Fitzgerald’s specific area of expertise in the Ramsey case is the ransom note, and he talked to Yahoo TV about its significance in the crime, how he interpreted it, which clues revealed the most about the person — or people — involved in JonBenét’s murder, and, yes, how he and his cohorts will end the CBS series by naming the person they believe killed JonBenét Ramsey, as well as those who may have helped that individual get away with murder… until now?
What’s the history of your involvement with the JonBenét investigation?
I was involved about 19 ½ years ago as an FBI profiler and a fledgling forensic linguist when the Boulder PD investigators came to Quantico. That was my initiation, if you will, with this case. They came back at least one or two other times, and I was certainly in touch with them over the phone. My role then was as a profiler, but they knew of my success in the Unabomber case, looking at the manifesto and the writings of Ted Kaczynski. They asked me to focus on the ransom note, the three-page note. That’s kind of where I ran with it. We had other profilers running with the crime scene and the behavior involved, which I participated in, too, but I was the main guy in the FBI looking at the note. That was then. When I came back into it with this team, a few months ago when we started filming, I re-assumed that role.

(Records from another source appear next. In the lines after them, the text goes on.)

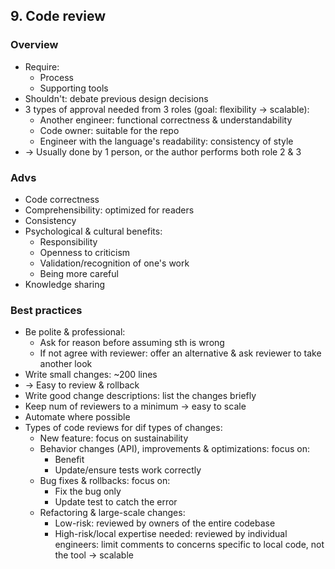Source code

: ## 9. Code review
### Overview
- Require:
  - Process
  - Supporting tools
- Shouldn't: debate previous design decisions
- 3 types of approval needed from 3 roles (goal: flexibility -> scalable):
  - Another engineer: functional correctness & understandability
  - Code owner: suitable for the repo
  - Engineer with the language's readability: consistency of style
- -> Usually done by 1 person, or the author performs both role 2 & 3
### Advs
- Code correctness
- Comprehensibility: optimized for readers
- Consistency
- Psychological & cultural benefits:
  - Responsibility
  - Openness to criticism
  - Validation/recognition of one's work
  - Being more careful
- Knowledge sharing
### Best practices
- Be polite & professional:
  - Ask for reason before assuming sth is wrong
  - If not agree with reviewer: offer an alternative & ask reviewer to take another look
- Write small changes: ~200 lines
- -> Easy to review & rollback
- Write good change descriptions: list the changes briefly
- Keep num of reviewers to a minimum -> easy to scale
- Automate where possible
- Types of code reviews for dif types of changes:
  - New feature: focus on sustainability
  - Behavior changes (API), improvements & optimizations: focus on:
    - Benefit
    - Update/ensure tests work correctly
  - Bug fixes & rollbacks: focus on:
    - Fix the bug only
    - Update test to catch the error
  - Refactoring & large-scale changes:
    - Low-risk: reviewed by owners of the entire codebase
    - High-risk/local expertise needed: reviewed by individual engineers:
      limit comments to concerns specific to local code, not the tool -> scalable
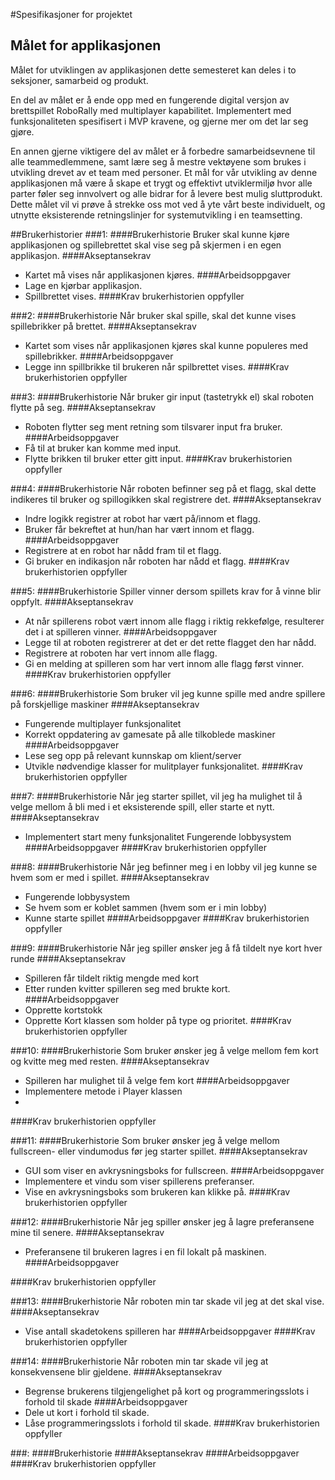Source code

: #Spesifikasjoner for projektet

## Målet for applikasjonen
Målet for utviklingen av applikasjonen dette semesteret kan deles i to seksjoner, samarbeid og produkt.

En del av målet er å ende opp med en fungerende digital versjon av brettspillet RoboRally med multiplayer kapabilitet. Implementert med
funksjonaliteten spesifisert i MVP kravene, og gjerne mer om det lar seg gjøre. 

En annen gjerne viktigere del av målet er å forbedre samarbeidsevnene til alle teammedlemmene, samt lære seg å mestre vektøyene som brukes 
i utvikling drevet av et team med personer. Et mål for vår utvikling av denne applikasjonen må være å skape et trygt og effektivt 
utviklermiljø hvor alle parter føler seg innvolvert og alle bidrar for å levere best mulig sluttprodukt. Dette målet vil vi prøve å
strekke oss mot ved å yte vårt beste individuelt, og utnytte eksisterende retningslinjer for systemutvikling i en teamsetting.

##Brukerhistorier
###1: 
####Brukerhistorie
Bruker skal kunne kjøre applikasjonen og spillebrettet skal vise seg på skjermen i en egen applikasjon.
####Akseptansekrav
- Kartet må vises når applikasjonen kjøres.
####Arbeidsoppgaver
- Lage en kjørbar applikasjon.
- Spillbrettet vises.
####Krav brukerhistorien oppfyller


###2:
####Brukerhistorie
Når bruker skal spille, skal det kunne vises spillebrikker på brettet.
####Akseptansekrav
- Kartet som vises når applikasjonen kjøres skal kunne populeres med spillebrikker.
####Arbeidsoppgaver
- Legge inn spillbrikke til brukeren når spilbrettet vises.
####Krav brukerhistorien oppfyller


###3:
####Brukerhistorie
Når bruker gir input (tastetrykk el) skal roboten flytte på seg.
####Akseptansekrav
- Roboten flytter seg ment retning som tilsvarer input fra bruker.
####Arbeidsoppgaver
- Få til at bruker kan komme med input.
- Flytte brikken til bruker etter gitt input.
####Krav brukerhistorien oppfyller


###4:
####Brukerhistorie
Når roboten befinner seg på et flagg, skal dette indikeres til bruker og spillogikken skal registrere det.
####Akseptansekrav
- Indre logikk registrer at robot har vært på/innom et flagg.
- Bruker får bekreftet at hun/han har vært innom et flagg.
####Arbeidsoppgaver
- Registrere at en robot har nådd fram til et flagg.
- Gi bruker en indikasjon når roboten har nådd et flagg.
####Krav brukerhistorien oppfyller


###5:
####Brukerhistorie
Spiller vinner dersom spillets krav for å vinne blir oppfylt.
####Akseptansekrav
- At når spillerens robot vært innom alle flagg i riktig rekkefølge, resulterer det i at spilleren vinner.
####Arbeidsoppgaver
- Legge til at roboten registrerer at det er det rette flagget den har nådd.
- Registrere at roboten har vert innom alle flagg.
- Gi en melding at spilleren som har vert innom alle flagg først vinner.
####Krav brukerhistorien oppfyller


###6:
####Brukerhistorie
Som bruker vil jeg kunne spille med andre spillere på forskjellige maskiner
####Akseptansekrav
- Fungerende multiplayer funksjonalitet
- Korrekt oppdatering av gamesate på alle tilkoblede maskiner
####Arbeidsoppgaver
- Lese seg opp på relevant kunnskap om klient/server
- Utvikle nødvendige klasser for mulitplayer funksjonalitet. 
####Krav brukerhistorien oppfyller

###7:
####Brukerhistorie
Når jeg starter spillet, vil jeg ha mulighet til å velge mellom å bli med i et 
eksisterende spill, eller starte et nytt.
####Akseptansekrav
- Implementert start meny funksjonalitet
Fungerende lobbysystem
####Arbeidsoppgaver
####Krav brukerhistorien oppfyller


###8:
####Brukerhistorie
Når jeg befinner meg i en lobby vil jeg kunne se hvem som er med i spillet.
####Akseptansekrav
- Fungerende lobbysystem
- Se hvem som er koblet sammen (hvem som er i min lobby)
- Kunne starte spillet
####Arbeidsoppgaver
####Krav brukerhistorien oppfyller

###9:
####Brukerhistorie
Når jeg spiller ønsker jeg å få tildelt nye kort hver runde
####Akseptansekrav
- Spilleren får tildelt riktig mengde med kort
- Etter runden kvitter spilleren seg med brukte kort. 
####Arbeidsoppgaver
- Opprette kortstokk
- Opprette Kort klassen som holder på type og prioritet.
####Krav brukerhistorien oppfyller

###10:
####Brukerhistorie
Som bruker ønsker jeg å velge mellom fem kort og kvitte meg med resten. 
####Akseptansekrav
- Spilleren har mulighet til å velge fem kort
####Arbeidsoppgaver
- Implementere metode i Player klassen 
-
####Krav brukerhistorien oppfyller


###11:
####Brukerhistorie
Som bruker ønsker jeg å velge mellom fullscreen- eller vindumodus før jeg starter spillet. 
####Akseptansekrav
- GUI som viser en avkrysningsboks for fullscreen.
####Arbeidsoppgaver
- Implementere et vindu som viser spillerens preferanser.
- Vise en avkrysningsboks som brukeren kan klikke på.
####Krav brukerhistorien oppfyller

###12:
####Brukerhistorie
Når jeg spiller ønsker jeg å lagre preferansene mine til senere. 
####Akseptansekrav
- Preferansene til brukeren lagres i en fil lokalt på maskinen. 
####Arbeidsoppgaver

####Krav brukerhistorien oppfyller

###13:
####Brukerhistorie
Når roboten min tar skade vil jeg at det skal vise.
####Akseptansekrav
- Vise antall skadetokens spilleren har
####Arbeidsoppgaver
####Krav brukerhistorien oppfyller

###14:
####Brukerhistorie
Når roboten min tar skade vil jeg at konsekvensene blir gjeldene.
####Akseptansekrav
- Begrense brukerens tilgjengelighet på kort og programmeringsslots i forhold til skade
####Arbeidsoppgaver
- Dele ut kort i forhold til skade.
- Låse programmeringsslots i forhold til skade.
####Krav brukerhistorien oppfyller

###:
####Brukerhistorie
####Akseptansekrav
####Arbeidsoppgaver
####Krav brukerhistorien oppfyller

Forensic linguistics had played an invaluable role in the Unabomber case, right?
Yes, I learned a lot about language analysis, language assessment, and how people do communicate similarly within themselves over the course of time. If they wrote something 10 years ago, you’re going to see some of those writing features come to play in present or future writings. I took that with me to the Ramsey investigation and said, “We’re going to get some [samples] with [JonBenét’s parents], Patsy and John, and any other suspect you have in the case.” Not just handwriting… I said, “Handwriting analysis is great, but it’s not what I do. Linguistic analysis is more about the content — the context, style, which includes punctuation and spelling and all these other features.” I was the first one to suggest that on the case. We proceeded from that point on.
At that time, when you were investigating the ransom note, what things struck you as unusual or interesting about it?
The first thing was the very first two words, which said: “Listen carefully!” This is a written communication meant to be visually comprehended, but here someone is using an audible reference. Right away, I said, “This doesn’t even make sense.” Grammatically it’s correct, the words were spelled right, but it was an unusual way to begin an alleged ransom communication. This whole “foreign faction” thing and whether someone is a foreigner or not… do you consider yourself a foreigner when you’re in someone else’s country? Would you give that information away to the police? Right after the word “foreign,” they misspelled two words: “business” and “possession.” I believe both words were misspelled on purpose, because they both had to do with the double consonant “s.” If you’re going to misspell one word, you’re probably going to, almost by accident, get the other word right. Right then, I knew we had someone pretending to be someone other than who they really are. Within the first three sentences, quite frankly, I was convinced that this was not an authentic kidnapper. It was not an authentic crime syndicate or terrorist group or anything like that. This was someone doing his or her best to make themselves appear to be one of those entities, but it was clear that that was not the case.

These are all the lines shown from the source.